I've sprayed it with a dab of WD40 and have used a blow dryer (as someone else I asked suggested) to warm it and maybe loosen it but nothing has worked. 

The pump wiggles left and right and pulls a little in and out but part is still stuck to the shaft. 

Any input would be appreciated...

Lavender Blue


----------



## Nimrod (Jun 8, 2010)

Look for a set screw?

WD40 is not a good penetrating oil. Get some and use it. 

Pump wiggles on the shaft. could there be damage in there that keeps it from coming off?


----------



## Lavender Blue (May 10, 2002)

Doesn't appear to be anything beyond the spring clips as shown in at least 3 different youtube videos. What I'm guessing (and wondering if someone can confirm) is that a plastic collar around the metal part that slides onto the shaft has broken and that the metal bit that make contact w/shaft has corroded and stuck in in place. 
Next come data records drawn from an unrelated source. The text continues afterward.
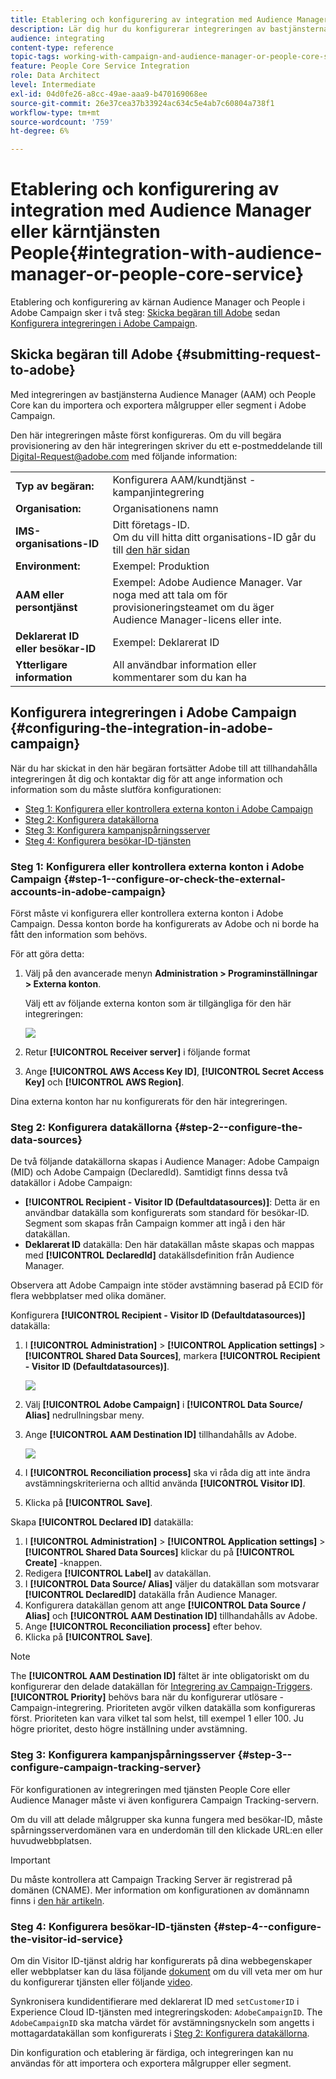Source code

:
 ```yaml
---
title: Etablering och konfigurering av integration med Audience Manager eller kärntjänsten People
description: Lär dig hur du konfigurerar integreringen av bastjänsterna mellan Audience Manager och människor för att börja dela målgrupper eller segment med olika Adobe Experience Cloud-lösningar.
audience: integrating
content-type: reference
topic-tags: working-with-campaign-and-audience-manager-or-people-core-service
feature: People Core Service Integration
role: Data Architect
level: Intermediate
exl-id: 04d0fe26-a8cc-49ae-aaa9-b470169068ee
source-git-commit: 26e37cea37b33924ac634c5e4ab7c60804a738f1
workflow-type: tm+mt
source-wordcount: '759'
ht-degree: 6%

---
```


# Etablering och konfigurering av integration med Audience Manager eller kärntjänsten People{#integration-with-audience-manager-or-people-core-service}

Etablering och konfigurering av kärnan Audience Manager och People i Adobe Campaign sker i två steg: [Skicka begäran till Adobe](#submitting-request-to-adobe) sedan [Konfigurera integreringen i Adobe Campaign](#configuring-the-integration-in-adobe-campaign).

## Skicka begäran till Adobe {#submitting-request-to-adobe}

Med integreringen av bastjänsterna Audience Manager (AAM) och People Core kan du importera och exportera målgrupper eller segment i Adobe Campaign.

Den här integreringen måste först konfigureras. Om du vill begära provisionering av den här integreringen skriver du ett e-postmeddelande till [Digital-Request@adobe.com](mailto:Digital-Request@adobe.com) med följande information:

<table> 
 <tbody> 
  <tr> 
   <td> <strong>Typ av begäran:</strong><br /> </td> 
   <td> Konfigurera AAM/kundtjänst - kampanjintegrering </td> 
  </tr> 
  <tr> 
   <td> <strong>Organisation:</strong><br /> </td> 
   <td> Organisationens namn </td> 
  </tr> 
  <tr> 
   <td> <strong>IMS-organisations-ID</strong><br /> </td> 
   <td> Ditt företags-ID. <br> Om du vill hitta ditt organisations-ID går du till <a href="https://experienceleague.adobe.com/docs/core-services/interface/administration/organizations.html?lang=sv">den här sidan</a></td> 
  </tr> 
  <tr> 
   <td> <strong>Environment:</strong><br /> </td> 
   <td> Exempel: Produktion </td> 
  </tr> 
  <tr> 
   <td> <strong>AAM eller persontjänst</strong><br /> </td> 
   <td> Exempel: Adobe Audience Manager. Var noga med att tala om för provisioneringsteamet om du äger Audience Manager-licens eller inte.</td> 
  </tr> 
  <tr> 
   <td> <strong>Deklarerat ID eller besökar-ID</strong><br /> </td> 
   <td> Exempel: Deklarerat ID </td> 
  </tr> 
  <tr> 
   <td> <strong>Ytterligare information</strong><br /> </td> 
   <td> All användbar information eller kommentarer som du kan ha </td> 
  </tr> 
 </tbody> 
</table>

## Konfigurera integreringen i Adobe Campaign {#configuring-the-integration-in-adobe-campaign}

När du har skickat in den här begäran fortsätter Adobe till att tillhandahålla integreringen åt dig och kontaktar dig för att ange information och information som du måste slutföra konfigurationen:

* [Steg 1: Konfigurera eller kontrollera externa konton i Adobe Campaign](#step-1--configure-or-check-the-external-accounts-in-adobe-campaign)
* [Steg 2: Konfigurera datakällorna](#step-2--configure-the-data-sources)
* [Steg 3: Konfigurera kampanjspårningsserver](#step-3--configure-campaign-tracking-server)
* [Steg 4: Konfigurera besökar-ID-tjänsten](#step-4--configure-the-visitor-id-service)

### Steg 1: Konfigurera eller kontrollera externa konton i Adobe Campaign {#step-1--configure-or-check-the-external-accounts-in-adobe-campaign}

Först måste vi konfigurera eller kontrollera externa konton i Adobe Campaign. Dessa konton borde ha konfigurerats av Adobe och ni borde ha fått den information som behövs.

För att göra detta:

1. Välj på den avancerade menyn **Administration > Programinställningar > Externa konton**.

   Välj ett av följande externa konton som är tillgängliga för den här integreringen:

   ![](assets/integration_aam_1.png)

1. Retur **[!UICONTROL Receiver server]** i följande format
1. Ange **[!UICONTROL AWS Access Key ID]**, **[!UICONTROL Secret Access Key]** och **[!UICONTROL AWS Region]**.

Dina externa konton har nu konfigurerats för den här integreringen.

### Steg 2: Konfigurera datakällorna {#step-2--configure-the-data-sources}

De två följande datakällorna skapas i Audience Manager: Adobe Campaign (MID) och Adobe Campaign (DeclaredId). Samtidigt finns dessa två datakällor i Adobe Campaign:

* **[!UICONTROL Recipient - Visitor ID (Defaultdatasources)]**: Detta är en användbar datakälla som konfigurerats som standard för besökar-ID. Segment som skapas från Campaign kommer att ingå i den här datakällan.
* **Deklarerat ID** datakälla: Den här datakällan måste skapas och mappas med **[!UICONTROL DeclaredId]** datakällsdefinition från Audience Manager.

Observera att Adobe Campaign inte stöder avstämning baserad på ECID för flera webbplatser med olika domäner.

Konfigurera **[!UICONTROL Recipient - Visitor ID (Defaultdatasources)]** datakälla:

1. I **[!UICONTROL Administration]** > **[!UICONTROL Application settings]** > **[!UICONTROL Shared Data Sources]**, markera **[!UICONTROL Recipient - Visitor ID (Defaultdatasources)]**.

   ![](assets/integration_aam_2.png)

1. Välj **[!UICONTROL Adobe Campaign]** i **[!UICONTROL Data Source/ Alias]** nedrullningsbar meny.
1. Ange **[!UICONTROL AAM Destination ID]** tillhandahålls av Adobe.

   ![](assets/integration_aam_3.png)

1. I **[!UICONTROL Reconciliation process]** ska vi råda dig att inte ändra avstämningskriterierna och alltid använda **[!UICONTROL Visitor ID]**.
1. Klicka på **[!UICONTROL Save]**.

Skapa **[!UICONTROL Declared ID]** datakälla:

1. I **[!UICONTROL Administration]** > **[!UICONTROL Application settings]** > **[!UICONTROL Shared Data Sources]** klickar du på **[!UICONTROL Create]** -knappen.
1. Redigera **[!UICONTROL Label]** av datakällan.
1. I **[!UICONTROL Data Source/ Alias]** väljer du datakällan som motsvarar **[!UICONTROL DeclaredID]** datakälla från Audience Manager.
1. Konfigurera datakällan genom att ange **[!UICONTROL Data Source / Alias]** och **[!UICONTROL AAM Destination ID]** tillhandahålls av Adobe.
1. Ange **[!UICONTROL Reconciliation process]** efter behov.
1. Klicka på **[!UICONTROL Save]**.

>[!NOTE]
>
>The **[!UICONTROL AAM Destination ID]** fältet är inte obligatoriskt om du konfigurerar den delade datakällan för [Integrering av Campaign-Triggers](../../integrating/using/configuring-triggers-in-experience-cloud.md). **[!UICONTROL Priority]** behövs bara när du konfigurerar utlösare - Campaign-integrering. Prioriteten avgör vilken datakälla som konfigureras först. Prioriteten kan vara vilket tal som helst, till exempel 1 eller 100. Ju högre prioritet, desto högre inställning under avstämning.

### Steg 3: Konfigurera kampanjspårningsserver {#step-3--configure-campaign-tracking-server}

För konfigurationen av integreringen med tjänsten People Core eller Audience Manager måste vi även konfigurera Campaign Tracking-servern.

Om du vill att delade målgrupper ska kunna fungera med besökar-ID, måste spårningsserverdomänen vara en underdomän till den klickade URL:en eller huvudwebbplatsen.

>[!IMPORTANT]
>
> Du måste kontrollera att Campaign Tracking Server är registrerad på domänen (CNAME). Mer information om konfigurationen av domännamn finns i [den här artikeln](https://helpx.adobe.com/se/campaign/kb/domain-name-delegation.html).

### Steg 4: Konfigurera besökar-ID-tjänsten {#step-4--configure-the-visitor-id-service}

Om din Visitor ID-tjänst aldrig har konfigurerats på dina webbegenskaper eller webbplatser kan du läsa följande [dokument](https://experienceleague.adobe.com/docs/id-service/using/implementation/setup-aam-analytics.html) om du vill veta mer om hur du konfigurerar tjänsten eller följande [video](https://helpx.adobe.com/marketing-cloud/how-to/email-marketing.html#step-two).

Synkronisera kundidentifierare med deklarerat ID med `setCustomerID` i Experience Cloud ID-tjänsten med integreringskoden: `AdobeCampaignID`. The `AdobeCampaignID` ska matcha värdet för avstämningsnyckeln som angetts i mottagardatakällan som konfigurerats i [Steg 2: Konfigurera datakällorna](#step-2--configure-the-data-sources).

Din konfiguration och etablering är färdiga, och integreringen kan nu användas för att importera och exportera målgrupper eller segment.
There was one video that showed a guy using a pipe to bust the pump off in pieces... that would be my last resort but is looking more and more like that is what I'll have to do. I've already checked the part on ebay and it is reasonable if I can get the old one busted off. Still... would rather not bust it off.... 

I'm unclear as to your meaning here: "WD40 is not a good penetrating oil. Get some and use it." Do you mean I should get some good penetrating oil? If so, what do you suggest?

Thanks,
LB


----------



## WildernesFamily (Mar 11, 2006)

Have you looked at the vids on www.repairclinic.com and www.appliancepartspros.com? Theirs are some of the better, more detailed, videos.

We've done this repair ourselves on our top loader and I don't remember it being an issue.


----------



## Lavender Blue (May 10, 2002)

Yes, I have watched the videos. I have watched LOTS of videos. The only one that showed me anything different was from a recycler showing how to take a pipe to the pump and bust it off in pieces. Every single other video I found shows the handy-dandy DIY guy smoothly removing the pump with no trouble at all. I'm thinking I could do a video of me taking apart my washer and it would show how much trouble we had getting the control panel off and then all the trouble we've had with the pump only to end up busting it off with a hammer and hauling the whole thing out the door.... hmmm... wonder what the price per pound of scrap metal is right now.....

Thanks for the input and suggestions.


----------



## WildernesFamily (Mar 11, 2006)

Sorry, I understand it's frustrating. Your post did make me lol a little bit though. :grin::ashamed:

I found this, hope it helps:

*I have a Kenmore washer model number 110.26822690. The pump leaks & I removed the two clips and the two hoses from the pump and the pump won't come off. *



Answers (2)
 On something like this I suspect that the water leaking from the pump rusted the motor shaft. If the motor shaft is rusted the pump & motor will need to be replaced. Sometimes you can crack the old pump & force it off of the motor & then file or sand off the rust on the motor shaft. If you have a lot of rust, you will need to replace the motor.


----------



## Lavender Blue (May 10, 2002)

Ah! Happy to make you smile... The only way to cope with these sorts of things is with a sense of humor. It has its place.

And that tidbit you found is the most helpful I've seen anywhere. It gives me something to go on. Not sure we'll bother replacing the motor if the shaft is too damaged. 

I've learned a lot in this whole process. It think one of the most important is the importance of maybe a yearly taking apart of the washer to clean and oil and check on corrosion. 

LB


----------



## Lavender Blue (May 10, 2002)

Got the pump and motor off together, replaced the coupling being careful to tap it flush on the shaft mounts as per the videos I found on the internet, put everything back and tested the agitator/spin function.... it works! Checked for a leak from the pump and didn't find one. Yay! Though I will keep an eye on that. 

One of the plastic sides to the motor coupling had a split in the center of the ring preventing a good resistance on the shaft.

Tomorrow: scrub some of the corrosion off the metal framework and oil it (can't spray paint it in the house), clean the pan under the washer, the floor, and try to get the fiddly cover back on right. It wobbles and is difficult to place exactly right. 

I expect problems if I ever have to remove the whole agitator. The bolt holding it doesn't look good.

Thanks for the help. Much appreciated. It feels really good to this 50ish year old mamma of 3 and gramma to 8 to have fixed something for myself (with a some muscle help from dh and knowledgeable input from strangers) and learned good things in the process. 

Lavender Blue


----------